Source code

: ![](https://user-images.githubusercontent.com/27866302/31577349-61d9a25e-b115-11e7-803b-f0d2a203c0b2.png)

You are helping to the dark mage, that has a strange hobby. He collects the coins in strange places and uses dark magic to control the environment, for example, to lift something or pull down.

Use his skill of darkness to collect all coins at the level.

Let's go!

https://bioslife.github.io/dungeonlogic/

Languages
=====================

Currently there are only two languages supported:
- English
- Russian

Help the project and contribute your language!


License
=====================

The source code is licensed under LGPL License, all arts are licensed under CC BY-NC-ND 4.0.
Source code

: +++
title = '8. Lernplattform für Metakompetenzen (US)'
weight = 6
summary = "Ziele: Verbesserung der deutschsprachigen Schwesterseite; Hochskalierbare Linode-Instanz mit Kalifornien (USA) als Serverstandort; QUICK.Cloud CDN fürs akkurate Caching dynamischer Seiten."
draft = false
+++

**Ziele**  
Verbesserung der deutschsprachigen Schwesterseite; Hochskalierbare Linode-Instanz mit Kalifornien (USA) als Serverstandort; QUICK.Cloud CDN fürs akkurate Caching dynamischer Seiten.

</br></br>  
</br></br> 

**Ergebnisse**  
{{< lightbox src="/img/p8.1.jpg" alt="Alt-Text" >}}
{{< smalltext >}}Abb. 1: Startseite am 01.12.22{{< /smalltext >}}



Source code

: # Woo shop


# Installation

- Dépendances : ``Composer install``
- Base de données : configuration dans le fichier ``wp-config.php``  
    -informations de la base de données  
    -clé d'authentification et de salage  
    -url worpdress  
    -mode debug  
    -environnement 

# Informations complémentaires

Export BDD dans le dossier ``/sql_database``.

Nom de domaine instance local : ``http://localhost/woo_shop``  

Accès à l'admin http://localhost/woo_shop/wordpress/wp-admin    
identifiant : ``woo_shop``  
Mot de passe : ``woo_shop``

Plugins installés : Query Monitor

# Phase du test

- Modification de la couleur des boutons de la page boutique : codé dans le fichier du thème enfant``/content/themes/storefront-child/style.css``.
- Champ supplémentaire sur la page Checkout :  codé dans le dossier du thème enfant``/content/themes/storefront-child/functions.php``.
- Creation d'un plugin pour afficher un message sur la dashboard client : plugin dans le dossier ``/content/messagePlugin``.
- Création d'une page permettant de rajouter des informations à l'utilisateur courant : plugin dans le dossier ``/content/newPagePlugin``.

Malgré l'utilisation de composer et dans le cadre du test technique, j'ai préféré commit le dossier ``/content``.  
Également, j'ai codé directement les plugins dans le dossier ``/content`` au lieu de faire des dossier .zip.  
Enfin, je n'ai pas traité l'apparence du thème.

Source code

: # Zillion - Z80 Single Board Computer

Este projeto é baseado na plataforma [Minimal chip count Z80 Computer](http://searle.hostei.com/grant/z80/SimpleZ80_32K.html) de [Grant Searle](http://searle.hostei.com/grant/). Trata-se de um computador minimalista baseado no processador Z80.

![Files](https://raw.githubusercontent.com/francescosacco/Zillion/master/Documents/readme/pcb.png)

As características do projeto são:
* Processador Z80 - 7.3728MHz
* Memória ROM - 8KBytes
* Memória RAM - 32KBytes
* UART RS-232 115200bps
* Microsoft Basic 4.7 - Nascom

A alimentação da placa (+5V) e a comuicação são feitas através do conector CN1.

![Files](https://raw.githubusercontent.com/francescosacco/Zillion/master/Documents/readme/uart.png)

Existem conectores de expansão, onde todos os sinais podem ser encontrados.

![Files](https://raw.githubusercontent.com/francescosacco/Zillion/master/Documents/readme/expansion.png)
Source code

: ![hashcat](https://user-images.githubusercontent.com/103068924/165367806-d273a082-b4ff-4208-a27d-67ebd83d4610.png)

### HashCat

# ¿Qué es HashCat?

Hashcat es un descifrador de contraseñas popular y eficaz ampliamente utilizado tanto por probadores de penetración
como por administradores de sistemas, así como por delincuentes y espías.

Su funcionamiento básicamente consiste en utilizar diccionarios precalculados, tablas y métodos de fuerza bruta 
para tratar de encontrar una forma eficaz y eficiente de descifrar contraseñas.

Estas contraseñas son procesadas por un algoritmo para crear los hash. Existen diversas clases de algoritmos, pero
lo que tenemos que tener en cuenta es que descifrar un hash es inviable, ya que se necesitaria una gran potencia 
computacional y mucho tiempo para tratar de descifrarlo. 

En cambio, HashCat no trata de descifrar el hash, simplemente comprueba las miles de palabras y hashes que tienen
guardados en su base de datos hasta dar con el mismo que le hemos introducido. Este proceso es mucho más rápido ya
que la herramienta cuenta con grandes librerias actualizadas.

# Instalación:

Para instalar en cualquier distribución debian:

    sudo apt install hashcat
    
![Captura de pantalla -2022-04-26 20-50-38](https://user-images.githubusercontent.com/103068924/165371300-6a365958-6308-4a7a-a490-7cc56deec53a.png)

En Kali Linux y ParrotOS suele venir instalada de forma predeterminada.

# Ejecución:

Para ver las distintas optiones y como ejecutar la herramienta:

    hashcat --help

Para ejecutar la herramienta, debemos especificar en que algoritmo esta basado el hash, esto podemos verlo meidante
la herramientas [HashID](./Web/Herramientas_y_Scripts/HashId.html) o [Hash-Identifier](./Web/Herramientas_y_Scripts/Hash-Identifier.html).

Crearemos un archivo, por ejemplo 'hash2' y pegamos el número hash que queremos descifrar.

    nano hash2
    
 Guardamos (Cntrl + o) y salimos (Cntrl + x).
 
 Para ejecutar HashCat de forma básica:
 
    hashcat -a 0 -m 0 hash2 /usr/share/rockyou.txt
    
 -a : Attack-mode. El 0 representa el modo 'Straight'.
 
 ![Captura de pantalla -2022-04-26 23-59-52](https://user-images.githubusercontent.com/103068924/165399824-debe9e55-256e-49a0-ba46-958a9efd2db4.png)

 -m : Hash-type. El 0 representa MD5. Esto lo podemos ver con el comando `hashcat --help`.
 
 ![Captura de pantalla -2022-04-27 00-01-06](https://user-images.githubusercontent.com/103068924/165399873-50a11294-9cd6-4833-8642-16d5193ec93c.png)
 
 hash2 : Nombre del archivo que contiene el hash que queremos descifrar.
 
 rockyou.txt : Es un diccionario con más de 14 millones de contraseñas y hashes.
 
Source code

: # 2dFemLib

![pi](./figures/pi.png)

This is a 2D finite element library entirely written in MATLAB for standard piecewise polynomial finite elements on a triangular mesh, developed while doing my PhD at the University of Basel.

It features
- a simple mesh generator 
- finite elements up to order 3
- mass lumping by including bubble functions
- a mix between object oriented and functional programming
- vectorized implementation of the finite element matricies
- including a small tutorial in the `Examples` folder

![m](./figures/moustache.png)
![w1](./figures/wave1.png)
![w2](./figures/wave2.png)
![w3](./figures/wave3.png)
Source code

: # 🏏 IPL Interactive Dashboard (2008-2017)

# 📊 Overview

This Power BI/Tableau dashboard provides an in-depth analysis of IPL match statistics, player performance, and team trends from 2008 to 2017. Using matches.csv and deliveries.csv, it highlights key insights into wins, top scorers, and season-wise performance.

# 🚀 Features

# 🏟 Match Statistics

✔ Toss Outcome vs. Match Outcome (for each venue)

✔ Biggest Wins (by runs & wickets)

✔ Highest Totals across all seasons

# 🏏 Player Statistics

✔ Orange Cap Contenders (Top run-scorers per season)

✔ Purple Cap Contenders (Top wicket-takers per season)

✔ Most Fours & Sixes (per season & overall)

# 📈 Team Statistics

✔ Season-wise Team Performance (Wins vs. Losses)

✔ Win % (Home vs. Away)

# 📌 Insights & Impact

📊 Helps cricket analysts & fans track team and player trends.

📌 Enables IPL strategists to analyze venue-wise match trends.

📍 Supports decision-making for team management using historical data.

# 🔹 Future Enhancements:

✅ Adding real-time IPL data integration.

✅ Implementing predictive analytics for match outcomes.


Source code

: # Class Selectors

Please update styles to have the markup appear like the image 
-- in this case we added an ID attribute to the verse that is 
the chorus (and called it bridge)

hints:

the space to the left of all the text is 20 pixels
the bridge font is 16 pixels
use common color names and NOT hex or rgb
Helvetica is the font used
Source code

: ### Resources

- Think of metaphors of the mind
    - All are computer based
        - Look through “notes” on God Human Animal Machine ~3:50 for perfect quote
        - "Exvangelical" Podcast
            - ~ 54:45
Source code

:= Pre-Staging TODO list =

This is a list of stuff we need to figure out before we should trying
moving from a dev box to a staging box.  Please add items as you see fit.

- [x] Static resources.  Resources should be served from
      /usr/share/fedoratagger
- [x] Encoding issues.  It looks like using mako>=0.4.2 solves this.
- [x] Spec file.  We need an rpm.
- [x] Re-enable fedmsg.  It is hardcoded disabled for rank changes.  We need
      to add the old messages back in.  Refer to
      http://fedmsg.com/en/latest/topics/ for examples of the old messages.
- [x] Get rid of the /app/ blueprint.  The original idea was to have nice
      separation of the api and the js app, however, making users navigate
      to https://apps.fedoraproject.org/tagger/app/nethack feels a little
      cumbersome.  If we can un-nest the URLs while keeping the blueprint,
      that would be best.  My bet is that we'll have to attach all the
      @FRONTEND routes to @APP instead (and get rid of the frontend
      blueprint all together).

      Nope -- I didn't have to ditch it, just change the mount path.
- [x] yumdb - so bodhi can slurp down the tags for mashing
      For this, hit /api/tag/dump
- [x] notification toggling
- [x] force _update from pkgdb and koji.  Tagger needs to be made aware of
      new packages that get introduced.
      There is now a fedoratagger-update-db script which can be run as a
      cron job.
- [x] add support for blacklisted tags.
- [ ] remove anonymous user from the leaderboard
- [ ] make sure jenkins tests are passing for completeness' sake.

= = = = = = =

_WHAT IS EXPECTED_. Repeat exactly the lines above from the one with "# 🏏 Player Statistics" up to and including the one with "-- in this case". No other line belongs in the reply.

_ANSWER TO THIS TASK_.
# 🏏 Player Statistics

✔ Orange Cap Contenders (Top run-scorers per season)

✔ Purple Cap Contenders (Top wicket-takers per season)

✔ Most Fours & Sixes (per season & overall)

# 📈 Team Statistics

✔ Season-wise Team Performance (Wins vs. Losses)

✔ Win % (Home vs. Away)

# 📌 Insights & Impact

📊 Helps cricket analysts & fans track team and player trends.

📌 Enables IPL strategists to analyze venue-wise match trends.

📍 Supports decision-making for team management using historical data.

# 🔹 Future Enhancements:

✅ Adding real-time IPL data integration.

✅ Implementing predictive analytics for match outcomes.


Source code

: # Class Selectors

Please update styles to have the markup appear like the image 
-- in this case we added an ID attribute to the verse that is 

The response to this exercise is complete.